Deutsch’s book is by turns fascinating and infuriating – he shares a lot of qualities with his Oxford colleagues Dawkins and Roger Penrose (with whom he fundamentally disagrees, but in an admiring way), making me at several points want to throw the book across the room screaming “You stupid, STUPID man!” (especially in the last chapter – I want a moratorium on anyone talking about ‘the singularity’ unless and until it actually happens, please) but occasionally coming up with something that makes me sit up and say “That’s actually very interesting…” (something Dawkins has never achieved). I also found his introduction (about the childhood horror at not knowing *everything*) very easy to relate to.
But his main insight is simply this – Information can, in this worldview, be described as “That which remains constant more often than not between universes”. I’ll explain why this is tomorrow, before talking about DC Comics and Grant Morrison some more…
That’s Really Super, Supergirl
One problem I’ve had with Final Crisis that no-one else seems to have had – or if they have, I’ve not seen them mention it – is the portrayal of women and the (lack of) portrayal of gay people.
Now, don’t get me wrong here – I’m not going to get all faux-outraged at the scenes where Mary Marvel and Supergirl are fighting or whatever. I think it’s perfectly obvious that that sort of stuff is as much a commentary on the ‘haunted vagina‘ type of superhero comic as anything else – if you’re unconvinced, then go back and read Bulleteer. Morrison knew exactly what he was doing there, and it’s very different from the way the same tropes were used in the execrable Countdown .
I’m less forgiving of J.G. Jones’ terrible cover for issue 3, which I’ve described before as Supergirl thinking “Oh dear, my mouth appears not to have anything phallic in it, and the closest thing I have is this finger. I wonder if *you* can think of anything I could use?”, but at least that wasn’t part of the story, and we did have a choice as to which cover we got (that was an issue where Holly went to the comic shop for me, and she was fairly horrified by that cover).
But there’s a deeper structural problem to Final Crisis, and one that’s inherent in the story Morrison wants to tell.
Basically, in Final Crisis, we are presented with two stories running in parallel.
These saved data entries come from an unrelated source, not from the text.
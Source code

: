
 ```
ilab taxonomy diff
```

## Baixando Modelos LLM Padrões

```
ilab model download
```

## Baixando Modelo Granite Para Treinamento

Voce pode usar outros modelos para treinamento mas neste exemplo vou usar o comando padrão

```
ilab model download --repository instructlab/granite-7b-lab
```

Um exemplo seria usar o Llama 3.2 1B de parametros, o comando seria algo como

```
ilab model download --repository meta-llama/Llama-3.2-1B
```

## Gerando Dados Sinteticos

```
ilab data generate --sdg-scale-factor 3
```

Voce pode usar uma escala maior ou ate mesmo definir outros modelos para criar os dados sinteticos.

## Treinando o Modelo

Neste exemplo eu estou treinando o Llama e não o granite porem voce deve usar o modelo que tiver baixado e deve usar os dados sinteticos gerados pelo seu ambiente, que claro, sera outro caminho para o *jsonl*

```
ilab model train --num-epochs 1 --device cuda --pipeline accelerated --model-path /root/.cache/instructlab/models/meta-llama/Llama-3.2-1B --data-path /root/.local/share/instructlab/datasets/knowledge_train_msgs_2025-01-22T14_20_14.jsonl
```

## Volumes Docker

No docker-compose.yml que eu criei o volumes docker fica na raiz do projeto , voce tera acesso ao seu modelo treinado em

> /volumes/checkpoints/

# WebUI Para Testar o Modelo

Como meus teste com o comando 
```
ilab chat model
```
One is the story of Darkseid’s fall, rise and fall. The other, which has greater ‘cosmic import’ by the end of the series, is the story of Nix Uotan’s search for the love from whom he’s been separated by whole realities. Throughout what is presented as the main story, we are presented with love stories which reflect Uotan’s need to get back with Weeja Dell – J’onn J’onzz’ shouts “M’yriah!” (the name of his dead wife on Mars) as he dies, Hawkman wants to be with Hawkgirl and sacrifices his own life to be reincarnated in a world where she’ll love him, Superman travels through the Bleed and Overvoid to save Lois Lane. Almost every heroic character here is being presented as a man trying to get back to the woman he loves, in clear parallel to Nix Uotan’s own struggle.
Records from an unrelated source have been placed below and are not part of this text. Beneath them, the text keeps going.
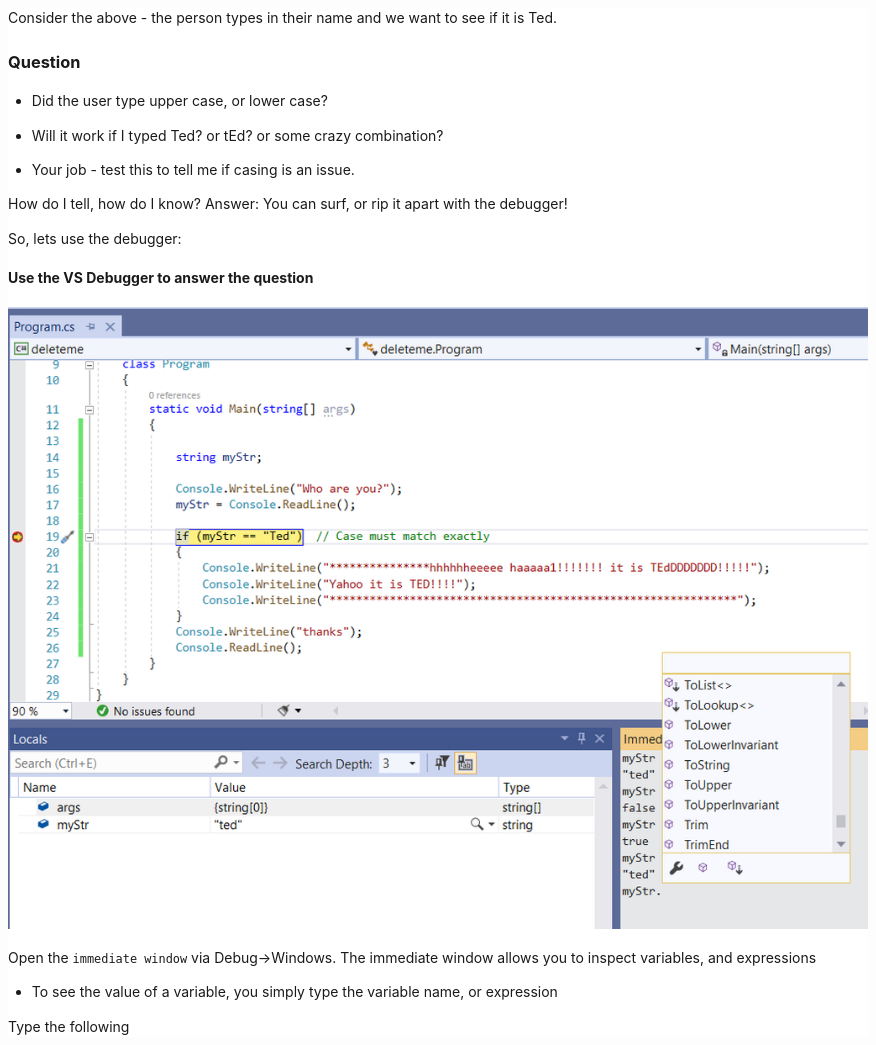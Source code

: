  Consider the above - the person types in their name and we want to see if it is Ted. 

### Question

* Did the user type upper case, or lower case?

* Will it work if I typed Ted? or tEd? or some crazy combination? 
* Your job - test this to tell me if casing is an issue. 

 How do I tell, how do I know? Answer: You can surf, or rip it apart with the debugger! 

So, lets use the debugger:

#### Use the VS Debugger to answer the question

![screenshot of VS Debugger](../Images/22_Debug_compare_strings.png)

Open the `immediate window` via Debug->Windows. The immediate window allows you to inspect variables, and expressions

* To see the value of a variable, you simply type the variable name, or expression

Type the following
I trust that, from that last sentence, you begin to see the problem. With a very few exceptions, male heterosexual love is presented as *the* motivating force for th’ whole whang-dang-doo multiverse, which means that because of the structure Morrison has chosen male characters get to be active, while female characters are *re*active. This also means that characters like Oracle – who given some of the themes of the story that I’ll be returning to tomorrow should have had a *much* bigger role in the story – are sidelined.
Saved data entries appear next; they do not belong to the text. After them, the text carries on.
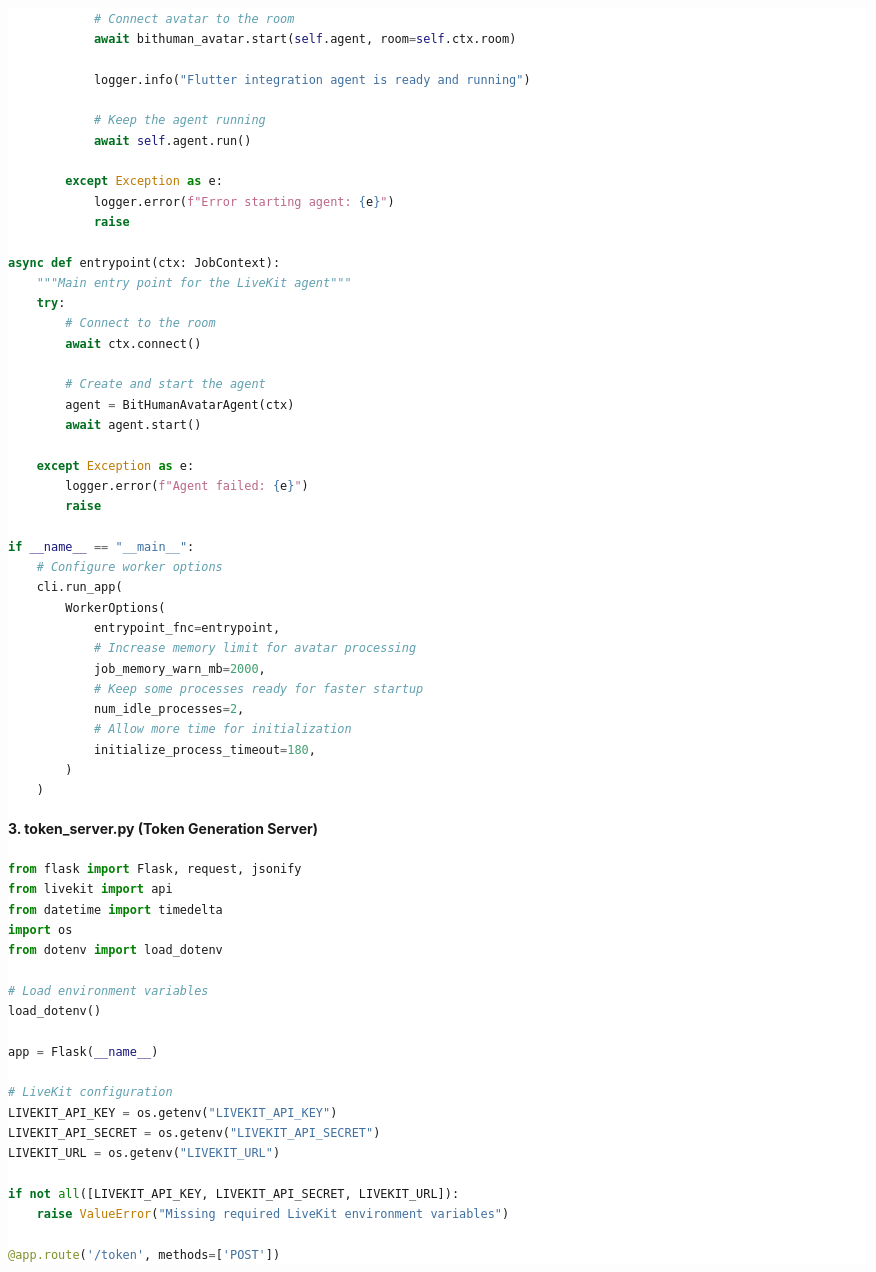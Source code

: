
 ```python
            # Connect avatar to the room
            await bithuman_avatar.start(self.agent, room=self.ctx.room)
            
            logger.info("Flutter integration agent is ready and running")
            
            # Keep the agent running
            await self.agent.run()
            
        except Exception as e:
            logger.error(f"Error starting agent: {e}")
            raise

async def entrypoint(ctx: JobContext):
    """Main entry point for the LiveKit agent"""
    try:
        # Connect to the room
        await ctx.connect()
        
        # Create and start the agent
        agent = BitHumanAvatarAgent(ctx)
        await agent.start()
        
    except Exception as e:
        logger.error(f"Agent failed: {e}")
        raise

if __name__ == "__main__":
    # Configure worker options
    cli.run_app(
        WorkerOptions(
            entrypoint_fnc=entrypoint,
            # Increase memory limit for avatar processing
            job_memory_warn_mb=2000,
            # Keep some processes ready for faster startup
            num_idle_processes=2,
            # Allow more time for initialization
            initialize_process_timeout=180,
        )
    )
```

#### 3. token_server.py (Token Generation Server)
```python
from flask import Flask, request, jsonify
from livekit import api
from datetime import timedelta
import os
from dotenv import load_dotenv

# Load environment variables
load_dotenv()

app = Flask(__name__)

# LiveKit configuration
LIVEKIT_API_KEY = os.getenv("LIVEKIT_API_KEY")
LIVEKIT_API_SECRET = os.getenv("LIVEKIT_API_SECRET")
LIVEKIT_URL = os.getenv("LIVEKIT_URL")

if not all([LIVEKIT_API_KEY, LIVEKIT_API_SECRET, LIVEKIT_URL]):
    raise ValueError("Missing required LiveKit environment variables")

@app.route('/token', methods=['POST'])
```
(Some of the comparative lack of female action may also be due to Morrison’s decision to take Wonder Woman away from the action for most of the story, because he doesn’t believe he has a good grasp on her character – understandable, as she doesn’t have one, or at least not a consistent one between writers.)
Also surprising is how much this reinforces heteronormative roles – odd for a writer like Morrison, who has introduced more gay characters to Big Two comics than any other writer I can think of. In a story that’s largely about the power of love, ‘love’ here is a strictly monogamous relationship between one man and one woman – the framers of Prop Eight would be proud.
What’s particularly galling here is that one of the very few female characters to have an important part in the action, the new Question, Renee Montoya, is gay, yet this is not as far as I can recall mentioned even in passing – in fact one could easily come away with the impression that the ‘Charlie’ she talks about (the old Question) is a former lover, rather than ‘just’ a friend. You’d think that given that DC are about to put Batwoman in Detective Comics, one of their flagship books, and that the Question and Batwoman had a romantic relationship in the past, there would have been a mention of this (someone’s going to point out one I missed now, aren’t they? I did check…)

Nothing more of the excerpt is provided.